Wednesday, December 18, 2013

CIA nominee snubs Senate on legal memos

CIA nominee snubs Senate on legal memos

President Barack Obama's nominee to be general counsel of the Central Intelligence Agency indicated at her confirmation hearing Tuesday that she opposes giving members of Congress access to Justice Department legal memoranda that govern CIA activities such as interrogation and drone strikes.
The nominee who rebuffed Senate Intelligence Committee Chairwoman Dianne Feinstein, Caroline Krass, has served as a top lawyer in the Justice Department Office of Legal Counsel and at times as the acting director of that office.
Feinstein opened her questioning of Krass by asking her if she would commit to sharing OLC opinions with the Senate panel.
"This isn't just idle curiousity. It is really to understand the direction and rules under which certain programs operate," Feinstein said. "We have found that these opinions are actually indispensable to effective oversight." She said that an inspector general report found the CIA waterboarded 9/11 suspect Khalid Sheikh Mohammed in a manner inconsistent with the OLC opinion on waterboarding.
Krass responded initially by saying she was committed to making sure senators on the panel understood the legal framework CIA is working in, but she stopped short of committing to share the written opinions.
"I do believe the committee needs to fully udnerstand the legal basis for any activities, intelligence acitvities, in which the CIA is engaged, including covert action," Krass said.
Feinstein was unsatisfied and pressed Krass for a "yes or no" answer on access to the opinions.
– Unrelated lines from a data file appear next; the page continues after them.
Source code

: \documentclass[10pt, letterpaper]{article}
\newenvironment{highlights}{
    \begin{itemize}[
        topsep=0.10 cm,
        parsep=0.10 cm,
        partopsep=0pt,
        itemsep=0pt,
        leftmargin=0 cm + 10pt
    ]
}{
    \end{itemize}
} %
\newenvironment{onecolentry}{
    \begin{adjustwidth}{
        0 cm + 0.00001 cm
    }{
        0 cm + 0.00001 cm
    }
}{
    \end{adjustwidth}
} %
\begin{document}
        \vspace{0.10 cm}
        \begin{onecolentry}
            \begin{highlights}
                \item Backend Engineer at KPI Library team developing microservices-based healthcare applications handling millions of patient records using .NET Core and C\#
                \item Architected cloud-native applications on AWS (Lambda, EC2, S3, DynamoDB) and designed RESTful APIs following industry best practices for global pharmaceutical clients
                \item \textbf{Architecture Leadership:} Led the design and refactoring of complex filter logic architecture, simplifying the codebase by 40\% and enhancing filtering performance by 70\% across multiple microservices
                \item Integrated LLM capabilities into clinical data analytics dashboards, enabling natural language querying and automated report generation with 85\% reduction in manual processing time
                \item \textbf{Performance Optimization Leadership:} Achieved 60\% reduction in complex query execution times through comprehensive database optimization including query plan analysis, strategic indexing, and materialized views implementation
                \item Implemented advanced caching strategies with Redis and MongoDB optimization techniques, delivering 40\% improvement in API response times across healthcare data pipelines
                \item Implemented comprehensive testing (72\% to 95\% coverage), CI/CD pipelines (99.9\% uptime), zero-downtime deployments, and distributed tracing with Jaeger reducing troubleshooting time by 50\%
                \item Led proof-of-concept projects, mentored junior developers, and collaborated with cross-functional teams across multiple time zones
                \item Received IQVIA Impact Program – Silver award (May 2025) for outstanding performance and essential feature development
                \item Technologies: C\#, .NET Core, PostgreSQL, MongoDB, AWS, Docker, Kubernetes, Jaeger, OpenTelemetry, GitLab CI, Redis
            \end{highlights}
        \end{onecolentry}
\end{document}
What the senator got sounded pretty much like a "no."
"The OLC opinions represent predecisional, confidential legal advice that’s been provided. Protecting confidentiality of that legal advice preserves space for their to be a full and frank discussion among clients, policymakers and their lawyers within the executive branch and really furthers the rule of law and allows for effective functioning of the executive branch," Krass said, repeating her offer to help the committee understand the administration's legal thinking and saying she has "an almost unique ability to do that."
"I think we do understand it," Feinstein replied. "I think it has been explained to us but every OLC opinion has been a fight to obtain and we have obtained very few of them, only those that relate to U.S. citizens."
Feinstein didn't immediate explain what she meant, but she may have been referring to a battle the committee had earlier this year to get opinions on targeting terrorism suspects for deadly force in drone attacks. The confirmation of CIA Director John Brennan was held up for a time until President Barack Obama agreed to share legal memos on the subject with Congressional committees.
Joining Feinstein, Sen. Susan Collins (R-Maine) said she was "troubled" by Krass's answer. Collins noted that the Office of Legal Counsel often releases unclassified opinions.
"They go through an extensive review process....We try to publish opinions when we can to promote transparency," Krass said, before saying there would be some merit to considering that for classified legal opinions. "I do think it's worth exploring whether there could be some kind of similar process with respect to classified OLC opinions."
Pressed by Sen. Carl Levin (D-Mich.), Krass said she does not believe Congress has a right to Office of Legal Counsel opinions.
"I do not think so, as a general matter," she said.
Last month, the Justice Department pressed a federal appeals court to preserve the Office of Legal Counsel's ability to keep legal opinions from the public.
Collins also raised a 2011 episode in which Obama rejected a legal interpretation advanced by Krass and the Pentagon's top lawyer at the time, Jeh Johnson, which would have curtailed U.S. operations in Libya. Obama sided with his White House counsel and State Department lawyers in deciding to continue the operation.
In an indirect way, Collins suggested Krass might have quit if she thought what the president proposed doing was illegal.
"What I don't like seeing is the administration shopping around until it gets a legal opinion with which it agrees and that seems to have happened in the case of Libya," Collins said.
UPDATE (Tuesday, 4:05 P.M.): This post has been updated with the exchange with Levin.